RW: It’s hard to complain.
BC: Is living here influencing your work?
RW: It definitely is. Mexico is a remarkably vibrant culture. There is a general creativity borne of necessity here. You often see materials used for purposes other than their original intent. For example, there’s a construction site not far from where I live, and old oil drums have been joined together to make garbage chutes and buckets have been modified to make strands of lampshades. I like to use materials in a similar way. Also, Catholicism is a very visual culture, and Mexico is almost 90 percent Catholic. A big part of that is blood, gore, violence and death, which is much different from my protestant upbringing!
BC: Jesus has appeared frequently in your work lately. Is this because images of Jesus are everywhere in Mexico City?
RW: I had some ideas for Jesus-related projects before moving here, but I have been inspired in many different ways.
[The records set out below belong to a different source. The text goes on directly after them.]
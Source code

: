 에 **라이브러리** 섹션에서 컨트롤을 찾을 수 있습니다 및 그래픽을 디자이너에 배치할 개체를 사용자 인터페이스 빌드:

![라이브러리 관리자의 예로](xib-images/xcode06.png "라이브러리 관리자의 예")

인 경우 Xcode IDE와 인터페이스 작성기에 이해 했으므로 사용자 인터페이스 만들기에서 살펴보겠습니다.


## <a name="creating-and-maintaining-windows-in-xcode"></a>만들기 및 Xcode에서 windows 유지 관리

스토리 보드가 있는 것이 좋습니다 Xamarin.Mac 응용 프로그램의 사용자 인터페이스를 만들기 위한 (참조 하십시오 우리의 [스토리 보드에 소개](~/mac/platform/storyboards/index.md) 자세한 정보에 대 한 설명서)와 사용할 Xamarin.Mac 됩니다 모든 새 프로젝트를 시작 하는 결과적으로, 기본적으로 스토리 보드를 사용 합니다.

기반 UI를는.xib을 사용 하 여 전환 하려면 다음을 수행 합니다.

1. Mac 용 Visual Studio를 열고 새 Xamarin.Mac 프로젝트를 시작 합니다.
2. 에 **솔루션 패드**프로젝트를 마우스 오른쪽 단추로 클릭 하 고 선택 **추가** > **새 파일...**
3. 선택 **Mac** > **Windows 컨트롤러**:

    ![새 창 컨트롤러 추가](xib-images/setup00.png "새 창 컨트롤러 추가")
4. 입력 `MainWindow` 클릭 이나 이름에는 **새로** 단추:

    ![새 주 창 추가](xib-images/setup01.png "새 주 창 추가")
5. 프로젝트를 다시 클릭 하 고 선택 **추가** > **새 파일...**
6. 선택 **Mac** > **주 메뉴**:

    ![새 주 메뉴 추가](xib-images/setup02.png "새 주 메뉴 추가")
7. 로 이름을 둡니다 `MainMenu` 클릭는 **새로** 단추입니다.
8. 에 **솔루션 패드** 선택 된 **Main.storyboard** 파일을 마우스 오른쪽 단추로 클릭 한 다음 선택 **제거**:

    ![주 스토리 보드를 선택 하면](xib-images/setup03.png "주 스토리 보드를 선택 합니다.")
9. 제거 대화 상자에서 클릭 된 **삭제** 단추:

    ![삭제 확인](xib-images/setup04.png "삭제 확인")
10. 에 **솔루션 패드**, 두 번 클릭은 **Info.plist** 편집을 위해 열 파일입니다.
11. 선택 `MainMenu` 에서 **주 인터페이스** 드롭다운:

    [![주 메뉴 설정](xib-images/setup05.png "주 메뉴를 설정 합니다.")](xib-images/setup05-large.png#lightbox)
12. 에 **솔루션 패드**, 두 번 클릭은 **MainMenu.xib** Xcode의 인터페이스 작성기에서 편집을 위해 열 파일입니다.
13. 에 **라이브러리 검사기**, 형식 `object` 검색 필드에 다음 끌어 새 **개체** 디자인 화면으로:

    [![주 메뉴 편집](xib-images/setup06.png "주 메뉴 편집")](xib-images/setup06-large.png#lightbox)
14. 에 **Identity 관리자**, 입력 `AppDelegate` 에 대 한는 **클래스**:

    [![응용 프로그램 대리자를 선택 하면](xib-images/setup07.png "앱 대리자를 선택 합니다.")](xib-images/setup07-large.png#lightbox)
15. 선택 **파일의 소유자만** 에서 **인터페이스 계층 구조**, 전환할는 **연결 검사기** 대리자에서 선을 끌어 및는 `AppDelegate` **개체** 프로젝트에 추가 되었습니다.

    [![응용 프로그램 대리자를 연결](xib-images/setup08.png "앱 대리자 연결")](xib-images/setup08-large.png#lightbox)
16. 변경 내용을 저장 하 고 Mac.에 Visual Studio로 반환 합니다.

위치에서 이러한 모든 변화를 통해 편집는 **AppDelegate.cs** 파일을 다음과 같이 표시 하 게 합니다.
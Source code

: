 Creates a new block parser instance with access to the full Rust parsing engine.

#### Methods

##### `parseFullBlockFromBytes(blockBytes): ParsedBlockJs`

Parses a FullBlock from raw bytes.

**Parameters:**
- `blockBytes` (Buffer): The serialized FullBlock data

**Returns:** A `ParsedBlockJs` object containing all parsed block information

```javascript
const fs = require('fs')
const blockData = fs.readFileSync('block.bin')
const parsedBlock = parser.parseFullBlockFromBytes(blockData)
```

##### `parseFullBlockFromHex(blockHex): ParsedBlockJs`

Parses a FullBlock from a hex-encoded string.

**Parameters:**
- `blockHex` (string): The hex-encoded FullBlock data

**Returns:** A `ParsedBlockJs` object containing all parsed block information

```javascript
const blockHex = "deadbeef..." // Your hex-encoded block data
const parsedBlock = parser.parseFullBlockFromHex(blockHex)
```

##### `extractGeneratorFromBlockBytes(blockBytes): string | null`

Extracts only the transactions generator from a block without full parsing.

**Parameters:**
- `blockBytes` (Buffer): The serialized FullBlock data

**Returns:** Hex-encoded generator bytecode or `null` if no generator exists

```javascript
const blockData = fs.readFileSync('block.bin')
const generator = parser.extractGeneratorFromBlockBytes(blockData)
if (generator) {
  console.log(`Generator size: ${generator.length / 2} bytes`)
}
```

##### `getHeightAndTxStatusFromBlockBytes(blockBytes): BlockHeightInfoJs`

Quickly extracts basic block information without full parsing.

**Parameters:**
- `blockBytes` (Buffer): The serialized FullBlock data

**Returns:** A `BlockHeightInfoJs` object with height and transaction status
I’m interested in exploring the physical body and its transcendence, and Jesus is Western culture’s primary example of both. I’ve also been interested in exploring artistic ideas of copying and how ideas are interpreted and retransmitted. Taking ideas from someone else and interpreting as your own. There is a vast history of Jesus being depicted in art, so the subject is a broad enough for me to combine the present with the past. It’s a way of working within an artistic tradition, but also to comment on it in a contemporary context.

Robert Waters, Willem Dafoe (from The Last Temptation of Christ, 1988), 2007.
Image: pmgallery.ca

Robert Waters, Enrique Rambal Jr. (from El Martir del Calvario, 1952), 2007.
Image: pmgallery.ca
BC: What do you think that contemporary context is?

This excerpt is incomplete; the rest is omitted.